[Saved entries]
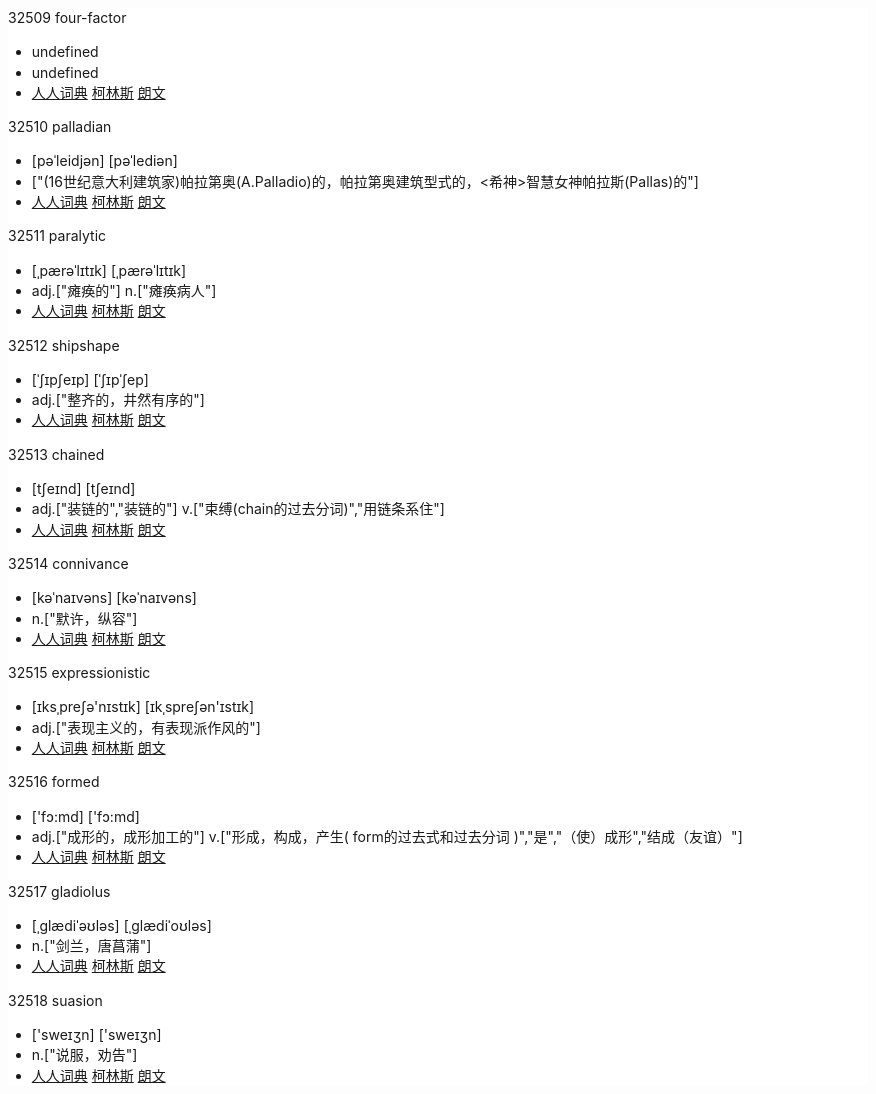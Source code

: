 32509 four-factor 
- undefined 
- undefined 
- [人人词典](https://www.91dict.com/words?w=four-factor) [柯林斯](https://www.collinsdictionary.com/zh/dictionary/english/four-factor) [朗文](https://www.ldoceonline.com/dictionary/four-factor) 

32510 palladian 
- [pəˈleidjən]  [pəˈlediən] 
- ["(16世纪意大利建筑家)帕拉第奥(A.Palladio)的，帕拉第奥建筑型式的，<希神>智慧女神帕拉斯(Pallas)的"]   
- [人人词典](https://www.91dict.com/words?w=palladian) [柯林斯](https://www.collinsdictionary.com/zh/dictionary/english/palladian) [朗文](https://www.ldoceonline.com/dictionary/palladian) 

32511 paralytic 
- [ˌpærəˈlɪtɪk]  [ˌpærəˈlɪtɪk] 
- adj.["瘫痪的"]  n.["瘫痪病人"]   
- [人人词典](https://www.91dict.com/words?w=paralytic) [柯林斯](https://www.collinsdictionary.com/zh/dictionary/english/paralytic) [朗文](https://www.ldoceonline.com/dictionary/paralytic) 

32512 shipshape 
- [ˈʃɪpʃeɪp]  [ˈʃɪpˈʃep] 
- adj.["整齐的，井然有序的"]   
- [人人词典](https://www.91dict.com/words?w=shipshape) [柯林斯](https://www.collinsdictionary.com/zh/dictionary/english/shipshape) [朗文](https://www.ldoceonline.com/dictionary/shipshape) 

32513 chained 
- [tʃeɪnd]  [tʃeɪnd] 
- adj.["装链的","装链的"]  v.["束缚(chain的过去分词)","用链条系住"]   
- [人人词典](https://www.91dict.com/words?w=chained) [柯林斯](https://www.collinsdictionary.com/zh/dictionary/english/chained) [朗文](https://www.ldoceonline.com/dictionary/chained) 

32514 connivance 
- [kəˈnaɪvəns]  [kəˈnaɪvəns] 
- n.["默许，纵容"]   
- [人人词典](https://www.91dict.com/words?w=connivance) [柯林斯](https://www.collinsdictionary.com/zh/dictionary/english/connivance) [朗文](https://www.ldoceonline.com/dictionary/connivance) 

32515 expressionistic 
- [ɪksˌpreʃə'nɪstɪk]  [ɪkˌspreʃən'ɪstɪk] 
- adj.["表现主义的，有表现派作风的"]   
- [人人词典](https://www.91dict.com/words?w=expressionistic) [柯林斯](https://www.collinsdictionary.com/zh/dictionary/english/expressionistic) [朗文](https://www.ldoceonline.com/dictionary/expressionistic) 

32516 formed 
- ['fɔ:md]  ['fɔ:md] 
- adj.["成形的，成形加工的"]  v.["形成，构成，产生( form的过去式和过去分词 )","是","（使）成形","结成（友谊）"]   
- [人人词典](https://www.91dict.com/words?w=formed) [柯林斯](https://www.collinsdictionary.com/zh/dictionary/english/formed) [朗文](https://www.ldoceonline.com/dictionary/formed) 

32517 gladiolus 
- [ˌglædiˈəʊləs]  [ˌglædiˈoʊləs] 
- n.["剑兰，唐菖蒲"]   
- [人人词典](https://www.91dict.com/words?w=gladiolus) [柯林斯](https://www.collinsdictionary.com/zh/dictionary/english/gladiolus) [朗文](https://www.ldoceonline.com/dictionary/gladiolus) 

32518 suasion 
- ['sweɪʒn]  ['sweɪʒn] 
- n.["说服，劝告"]   
- [人人词典](https://www.91dict.com/words?w=suasion) [柯林斯](https://www.collinsdictionary.com/zh/dictionary/english/suasion) [朗文](https://www.ldoceonline.com/dictionary/suasion)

→ **EXERCISE DIRECTIONS**
Transcribe every line from the records above without alteration, and leave out the images.

→ **YOUR SOLUTION**
Source code

: 32509 four-factor 
- undefined 
- undefined 
- [人人词典](https://www.91dict.com/words?w=four-factor) [柯林斯](https://www.collinsdictionary.com/zh/dictionary/english/four-factor) [朗文](https://www.ldoceonline.com/dictionary/four-factor) 

32510 palladian 
- [pəˈleidjən]  [pəˈlediən] 
- ["(16世纪意大利建筑家)帕拉第奥(A.Palladio)的，帕拉第奥建筑型式的，<希神>智慧女神帕拉斯(Pallas)的"]   
- [人人词典](https://www.91dict.com/words?w=palladian) [柯林斯](https://www.collinsdictionary.com/zh/dictionary/english/palladian) [朗文](https://www.ldoceonline.com/dictionary/palladian) 

32511 paralytic 
- [ˌpærəˈlɪtɪk]  [ˌpærəˈlɪtɪk] 
- adj.["瘫痪的"]  n.["瘫痪病人"]   
- [人人词典](https://www.91dict.com/words?w=paralytic) [柯林斯](https://www.collinsdictionary.com/zh/dictionary/english/paralytic) [朗文](https://www.ldoceonline.com/dictionary/paralytic) 

32512 shipshape 
- [ˈʃɪpʃeɪp]  [ˈʃɪpˈʃep] 
- adj.["整齐的，井然有序的"]   
- [人人词典](https://www.91dict.com/words?w=shipshape) [柯林斯](https://www.collinsdictionary.com/zh/dictionary/english/shipshape) [朗文](https://www.ldoceonline.com/dictionary/shipshape) 

32513 chained 
- [tʃeɪnd]  [tʃeɪnd] 
- adj.["装链的","装链的"]  v.["束缚(chain的过去分词)","用链条系住"]   
- [人人词典](https://www.91dict.com/words?w=chained) [柯林斯](https://www.collinsdictionary.com/zh/dictionary/english/chained) [朗文](https://www.ldoceonline.com/dictionary/chained) 

32514 connivance 
- [kəˈnaɪvəns]  [kəˈnaɪvəns] 
- n.["默许，纵容"]   
- [人人词典](https://www.91dict.com/words?w=connivance) [柯林斯](https://www.collinsdictionary.com/zh/dictionary/english/connivance) [朗文](https://www.ldoceonline.com/dictionary/connivance) 

32515 expressionistic 
- [ɪksˌpreʃə'nɪstɪk]  [ɪkˌspreʃən'ɪstɪk] 
- adj.["表现主义的，有表现派作风的"]   
- [人人词典](https://www.91dict.com/words?w=expressionistic) [柯林斯](https://www.collinsdictionary.com/zh/dictionary/english/expressionistic) [朗文](https://www.ldoceonline.com/dictionary/expressionistic) 

32516 formed 
- ['fɔ:md]  ['fɔ:md] 
- adj.["成形的，成形加工的"]  v.["形成，构成，产生( form的过去式和过去分词 )","是","（使）成形","结成（友谊）"]   
- [人人词典](https://www.91dict.com/words?w=formed) [柯林斯](https://www.collinsdictionary.com/zh/dictionary/english/formed) [朗文](https://www.ldoceonline.com/dictionary/formed) 

32517 gladiolus 
- [ˌglædiˈəʊləs]  [ˌglædiˈoʊləs] 
- n.["剑兰，唐菖蒲"]   
- [人人词典](https://www.91dict.com/words?w=gladiolus) [柯林斯](https://www.collinsdictionary.com/zh/dictionary/english/gladiolus) [朗文](https://www.ldoceonline.com/dictionary/gladiolus) 

32518 suasion 
- ['sweɪʒn]  ['sweɪʒn] 
- n.["说服，劝告"]   
- [人人词典](https://www.91dict.com/words?w=suasion) [柯林斯](https://www.collinsdictionary.com/zh/dictionary/english/suasion) [朗文](https://www.ldoceonline.com/dictionary/suasion)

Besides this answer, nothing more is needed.